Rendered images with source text
--- START ---

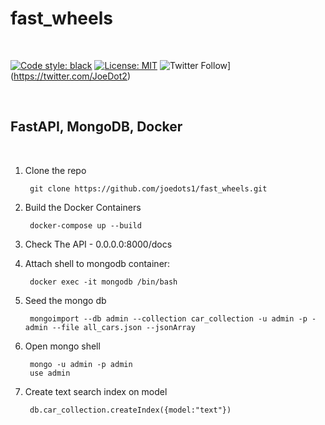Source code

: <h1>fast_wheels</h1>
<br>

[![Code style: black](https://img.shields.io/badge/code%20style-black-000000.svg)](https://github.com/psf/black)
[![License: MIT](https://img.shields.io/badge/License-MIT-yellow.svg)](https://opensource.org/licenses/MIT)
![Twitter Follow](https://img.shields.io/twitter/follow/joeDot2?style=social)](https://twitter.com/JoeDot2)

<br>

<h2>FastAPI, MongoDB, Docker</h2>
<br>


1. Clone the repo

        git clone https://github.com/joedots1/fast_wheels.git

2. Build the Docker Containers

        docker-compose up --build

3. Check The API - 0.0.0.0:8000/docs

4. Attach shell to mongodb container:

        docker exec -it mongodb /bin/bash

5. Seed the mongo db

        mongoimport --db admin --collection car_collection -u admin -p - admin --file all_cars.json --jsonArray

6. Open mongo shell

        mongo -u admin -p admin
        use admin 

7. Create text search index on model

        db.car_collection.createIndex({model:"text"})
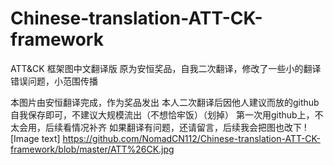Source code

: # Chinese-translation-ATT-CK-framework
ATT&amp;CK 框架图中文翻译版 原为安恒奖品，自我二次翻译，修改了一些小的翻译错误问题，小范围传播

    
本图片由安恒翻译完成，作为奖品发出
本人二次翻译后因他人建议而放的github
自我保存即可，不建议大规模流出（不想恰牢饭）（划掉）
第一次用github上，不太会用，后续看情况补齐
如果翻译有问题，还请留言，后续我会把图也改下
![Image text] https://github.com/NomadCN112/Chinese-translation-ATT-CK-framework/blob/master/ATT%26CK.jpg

--- END ---

Give an exact copy of the entries, excluding all pictures.

WRITTEN SOLUTION:
Source code

: <h1>fast_wheels</h1>
<br>

[![Code style: black](https://img.shields.io/badge/code%20style-black-000000.svg)](https://github.com/psf/black)
[![License: MIT](https://img.shields.io/badge/License-MIT-yellow.svg)](https://opensource.org/licenses/MIT)
![Twitter Follow](https://img.shields.io/twitter/follow/joeDot2?style=social)](https://twitter.com/JoeDot2)

<br>

<h2>FastAPI, MongoDB, Docker</h2>
<br>


1. Clone the repo

        git clone https://github.com/joedots1/fast_wheels.git

2. Build the Docker Containers

        docker-compose up --build

3. Check The API - 0.0.0.0:8000/docs

4. Attach shell to mongodb container:

        docker exec -it mongodb /bin/bash

5. Seed the mongo db

        mongoimport --db admin --collection car_collection -u admin -p - admin --file all_cars.json --jsonArray

6. Open mongo shell

        mongo -u admin -p admin
        use admin 

7. Create text search index on model

        db.car_collection.createIndex({model:"text"})
Source code

: # Chinese-translation-ATT-CK-framework
ATT&amp;CK 框架图中文翻译版 原为安恒奖品，自我二次翻译，修改了一些小的翻译错误问题，小范围传播

    
本图片由安恒翻译完成，作为奖品发出
本人二次翻译后因他人建议而放的github
自我保存即可，不建议大规模流出（不想恰牢饭）（划掉）
第一次用github上，不太会用，后续看情况补齐
如果翻译有问题，还请留言，后续我会把图也改下
![Image text] https://github.com/NomadCN112/Chinese-translation-ATT-CK-framework/blob/master/ATT%26CK.jpg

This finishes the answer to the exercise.